### About this exercise:
In the entries below, find the line with "200 | 鉅國通運有限公司" and the line with "200 | 金煌遊覽車客運有限公司". Return those two lines and all lines between them, exactly.

Records excerpted from a collection
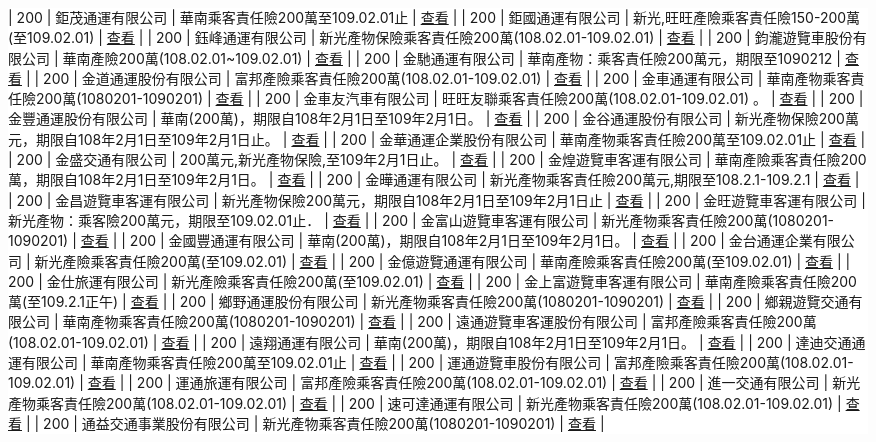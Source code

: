 | 200 | 鉅茂通運有限公司 | 華南乘客責任險200萬至109.02.01止 | [查看](https://www.thb.gov.tw/sites/ch/modules/businesscoach/businesscoach_details.aspx?id=63d0ba5d-beb3-4b7f-9ed4-015534c21763) |
| 200 | 鉅國通運有限公司 | 新光,旺旺產險乘客責任險150-200萬(至109.02.01) | [查看](https://www.thb.gov.tw/sites/ch/modules/businesscoach/businesscoach_details.aspx?id=dd1452b8-0058-4809-b46c-7889254a3ba0) |
| 200 | 鈺峰通運有限公司 | 新光產物保險乘客責任險200萬(108.02.01-109.02.01) | [查看](https://www.thb.gov.tw/sites/ch/modules/businesscoach/businesscoach_details.aspx?id=b0e36373-8e2b-4023-a620-db209057e940) |
| 200 | 鈞瀧遊覽車股份有限公司 | 華南產險200萬(108.02.01~109.02.01) | [查看](https://www.thb.gov.tw/sites/ch/modules/businesscoach/businesscoach_details.aspx?id=5172e6cd-2699-4cd9-8747-e109c7f2467a) |
| 200 | 金馳通運有限公司 | 華南產物：乘客責任險200萬元，期限至1090212 | [查看](https://www.thb.gov.tw/sites/ch/modules/businesscoach/businesscoach_details.aspx?id=82d8fee0-f22b-494e-b774-e2be0dda4e8c) |
| 200 | 金道通運股份有限公司 | 富邦產險乘客責任險200萬(108.02.01-109.02.01) | [查看](https://www.thb.gov.tw/sites/ch/modules/businesscoach/businesscoach_details.aspx?id=c704b39b-42ab-444f-98a4-597e85b5eecc) |
| 200 | 金車通運有限公司 | 華南產物乘客責任險200萬(1080201-1090201) | [查看](https://www.thb.gov.tw/sites/ch/modules/businesscoach/businesscoach_details.aspx?id=bae9cd11-6a99-4109-916e-0f05fddf0565) |
| 200 | 金車友汽車有限公司 | 旺旺友聯乘客責任險200萬(108.02.01-109.02.01) 。 | [查看](https://www.thb.gov.tw/sites/ch/modules/businesscoach/businesscoach_details.aspx?id=30b35a0c-93ca-4411-b295-630518d6cb9a) |
| 200 | 金豐通運股份有限公司 | 華南(200萬)，期限自108年2月1日至109年2月1日。 | [查看](https://www.thb.gov.tw/sites/ch/modules/businesscoach/businesscoach_details.aspx?id=827e60c3-f59e-4752-a2f6-db95446e47d5) |
| 200 | 金谷通運股份有限公司 | 新光產物保險200萬元，期限自108年2月1日至109年2月1日止。 | [查看](https://www.thb.gov.tw/sites/ch/modules/businesscoach/businesscoach_details.aspx?id=efe9deb7-1412-4f9e-8ca8-69737343cc14) |
| 200 | 金華通運企業股份有限公司 | 華南產物乘客責任險200萬至109.02.01止 | [查看](https://www.thb.gov.tw/sites/ch/modules/businesscoach/businesscoach_details.aspx?id=3c2fed44-d74e-4efa-87fb-12e9cf053d49) |
| 200 | 金盛交通有限公司 | 200萬元,新光產物保險,至109年2月1日止。 | [查看](https://www.thb.gov.tw/sites/ch/modules/businesscoach/businesscoach_details.aspx?id=253252f9-eb64-4760-a4a1-ba7017b51961) |
| 200 | 金煌遊覽車客運有限公司 | 華南產險乘客責任險200萬，期限自108年2月1日至109年2月1日。 | [查看](https://www.thb.gov.tw/sites/ch/modules/businesscoach/businesscoach_details.aspx?id=29289fc1-c85f-4323-b2de-7d04c4f0eefa) |
| 200 | 金曄通運有限公司 | 新光產物乘客責任險200萬元,期限至108.2.1-109.2.1 | [查看](https://www.thb.gov.tw/sites/ch/modules/businesscoach/businesscoach_details.aspx?id=cb17f5da-66ae-4924-8aeb-75ac938b408e) |
| 200 | 金昌遊覽車客運有限公司 | 新光產物保險200萬元，期限自108年2月1日至109年2月1日止 | [查看](https://www.thb.gov.tw/sites/ch/modules/businesscoach/businesscoach_details.aspx?id=7d3f7a43-fcc2-48fa-82d7-2398dfbcd9aa) |
| 200 | 金旺遊覽車客運有限公司 | 新光產物：乘客險200萬元，期限至109.02.01止． | [查看](https://www.thb.gov.tw/sites/ch/modules/businesscoach/businesscoach_details.aspx?id=030757b7-8fc1-4b1e-81c6-b99326f9d638) |
| 200 | 金富山遊覽車客運有限公司 | 新光產物乘客責任險200萬(1080201-1090201) | [查看](https://www.thb.gov.tw/sites/ch/modules/businesscoach/businesscoach_details.aspx?id=eb85c9da-1a0b-4391-ac41-876875feb5a5) |
| 200 | 金國豐通運有限公司 | 華南(200萬)，期限自108年2月1日至109年2月1日。 | [查看](https://www.thb.gov.tw/sites/ch/modules/businesscoach/businesscoach_details.aspx?id=2c988420-4e4a-4273-a721-0d7cc51ced68) |
| 200 | 金台通運企業有限公司 | 新光產險乘客責任險200萬(至109.02.01) | [查看](https://www.thb.gov.tw/sites/ch/modules/businesscoach/businesscoach_details.aspx?id=b4d156bd-52c1-4b25-85e2-e8204e1d4bda) |
| 200 | 金億遊覽通運有限公司 | 華南產險乘客責任險200萬(至109.02.01) | [查看](https://www.thb.gov.tw/sites/ch/modules/businesscoach/businesscoach_details.aspx?id=d2fe3cf1-20b7-42e5-b55d-ee3430e7f6d2) |
| 200 | 金仕旅運有限公司 | 新光產險乘客責任險200萬(至109.02.01) | [查看](https://www.thb.gov.tw/sites/ch/modules/businesscoach/businesscoach_details.aspx?id=4641fdd2-d666-4371-a1d7-edc3c7fb4bbd) |
| 200 | 金上富遊覽車客運有限公司 | 華南產險乘客責任險200萬(至109.2.1正午) | [查看](https://www.thb.gov.tw/sites/ch/modules/businesscoach/businesscoach_details.aspx?id=0de609bd-2e09-4c2f-bcba-ba57580f3325) |
| 200 | 鄉野通運股份有限公司 | 新光產物乘客責任險200萬(1080201-1090201) | [查看](https://www.thb.gov.tw/sites/ch/modules/businesscoach/businesscoach_details.aspx?id=679ff0c5-4850-4e8f-bd52-33a7716dc0a5) |
| 200 | 鄉親遊覽交通有限公司 | 華南產物乘客責任險200萬(1080201-1090201) | [查看](https://www.thb.gov.tw/sites/ch/modules/businesscoach/businesscoach_details.aspx?id=a29f655d-2910-4ef9-aed3-c71be8b993db) |
| 200 | 遠通遊覽車客運股份有限公司 | 富邦產險乘客責任險200萬(108.02.01-109.02.01) | [查看](https://www.thb.gov.tw/sites/ch/modules/businesscoach/businesscoach_details.aspx?id=ef9e3344-38b2-4920-abb0-b9b9932ae8b6) |
| 200 | 遠翔通運有限公司 | 華南(200萬)，期限自108年2月1日至109年2月1日。 | [查看](https://www.thb.gov.tw/sites/ch/modules/businesscoach/businesscoach_details.aspx?id=ab10943c-297e-4b34-9c6f-4db22ad6457d) |
| 200 | 達迪交通通運有限公司 | 華南產物乘客責任險200萬至109.02.01止 | [查看](https://www.thb.gov.tw/sites/ch/modules/businesscoach/businesscoach_details.aspx?id=b13eec22-5501-4d62-b71b-99ebf19e5aa3) |
| 200 | 運通遊覽車股份有限公司 | 富邦產險乘客責任險200萬(108.02.01-109.02.01) | [查看](https://www.thb.gov.tw/sites/ch/modules/businesscoach/businesscoach_details.aspx?id=85c96ae6-6b52-4f4d-87dd-d05c03723fc9) |
| 200 | 運通旅運有限公司 | 富邦產險乘客責任險200萬(108.02.01-109.02.01) | [查看](https://www.thb.gov.tw/sites/ch/modules/businesscoach/businesscoach_details.aspx?id=60437a12-2930-4bdb-9e9f-a5ae34c7d62c) |
| 200 | 進一交通有限公司 | 新光產物乘客責任險200萬(108.02.01-109.02.01) | [查看](https://www.thb.gov.tw/sites/ch/modules/businesscoach/businesscoach_details.aspx?id=31cb6c10-6648-4473-9a3e-4d9f43e8d0a8) |
| 200 | 速可達通運有限公司 | 新光產物乘客責任險200萬(108.02.01-109.02.01) | [查看](https://www.thb.gov.tw/sites/ch/modules/businesscoach/businesscoach_details.aspx?id=e3c9a24a-8487-43bd-b520-6188e66ba5ca) |
| 200 | 通益交通事業股份有限公司 | 新光產物乘客責任險200萬(1080201-1090201) | [查看](https://www.thb.gov.tw/sites/ch/modules/businesscoach/businesscoach_details.aspx?id=b408f997-2432-42cd-a3b7-b1e8628009de) |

### Response box:
| 200 | 鉅國通運有限公司 | 新光,旺旺產險乘客責任險150-200萬(至109.02.01) | [查看](https://www.thb.gov.tw/sites/ch/modules/businesscoach/businesscoach_details.aspx?id=dd1452b8-0058-4809-b46c-7889254a3ba0) |
| 200 | 鈺峰通運有限公司 | 新光產物保險乘客責任險200萬(108.02.01-109.02.01) | [查看](https://www.thb.gov.tw/sites/ch/modules/businesscoach/businesscoach_details.aspx?id=b0e36373-8e2b-4023-a620-db209057e940) |
| 200 | 鈞瀧遊覽車股份有限公司 | 華南產險200萬(108.02.01~109.02.01) | [查看](https://www.thb.gov.tw/sites/ch/modules/businesscoach/businesscoach_details.aspx?id=5172e6cd-2699-4cd9-8747-e109c7f2467a) |
| 200 | 金馳通運有限公司 | 華南產物：乘客責任險200萬元，期限至1090212 | [查看](https://www.thb.gov.tw/sites/ch/modules/businesscoach/businesscoach_details.aspx?id=82d8fee0-f22b-494e-b774-e2be0dda4e8c) |
| 200 | 金道通運股份有限公司 | 富邦產險乘客責任險200萬(108.02.01-109.02.01) | [查看](https://www.thb.gov.tw/sites/ch/modules/businesscoach/businesscoach_details.aspx?id=c704b39b-42ab-444f-98a4-597e85b5eecc) |
| 200 | 金車通運有限公司 | 華南產物乘客責任險200萬(1080201-1090201) | [查看](https://www.thb.gov.tw/sites/ch/modules/businesscoach/businesscoach_details.aspx?id=bae9cd11-6a99-4109-916e-0f05fddf0565) |
| 200 | 金車友汽車有限公司 | 旺旺友聯乘客責任險200萬(108.02.01-109.02.01) 。 | [查看](https://www.thb.gov.tw/sites/ch/modules/businesscoach/businesscoach_details.aspx?id=30b35a0c-93ca-4411-b295-630518d6cb9a) |
| 200 | 金豐通運股份有限公司 | 華南(200萬)，期限自108年2月1日至109年2月1日。 | [查看](https://www.thb.gov.tw/sites/ch/modules/businesscoach/businesscoach_details.aspx?id=827e60c3-f59e-4752-a2f6-db95446e47d5) |
| 200 | 金谷通運股份有限公司 | 新光產物保險200萬元，期限自108年2月1日至109年2月1日止。 | [查看](https://www.thb.gov.tw/sites/ch/modules/businesscoach/businesscoach_details.aspx?id=efe9deb7-1412-4f9e-8ca8-69737343cc14) |
| 200 | 金華通運企業股份有限公司 | 華南產物乘客責任險200萬至109.02.01止 | [查看](https://www.thb.gov.tw/sites/ch/modules/businesscoach/businesscoach_details.aspx?id=3c2fed44-d74e-4efa-87fb-12e9cf053d49) |
| 200 | 金盛交通有限公司 | 200萬元,新光產物保險,至109年2月1日止。 | [查看](https://www.thb.gov.tw/sites/ch/modules/businesscoach/businesscoach_details.aspx?id=253252f9-eb64-4760-a4a1-ba7017b51961) |
| 200 | 金煌遊覽車客運有限公司 | 華南產險乘客責任險200萬，期限自108年2月1日至109年2月1日。 | [查看](https://www.thb.gov.tw/sites/ch/modules/businesscoach/businesscoach_details.aspx?id=29289fc1-c85f-4323-b2de-7d04c4f0eefa) |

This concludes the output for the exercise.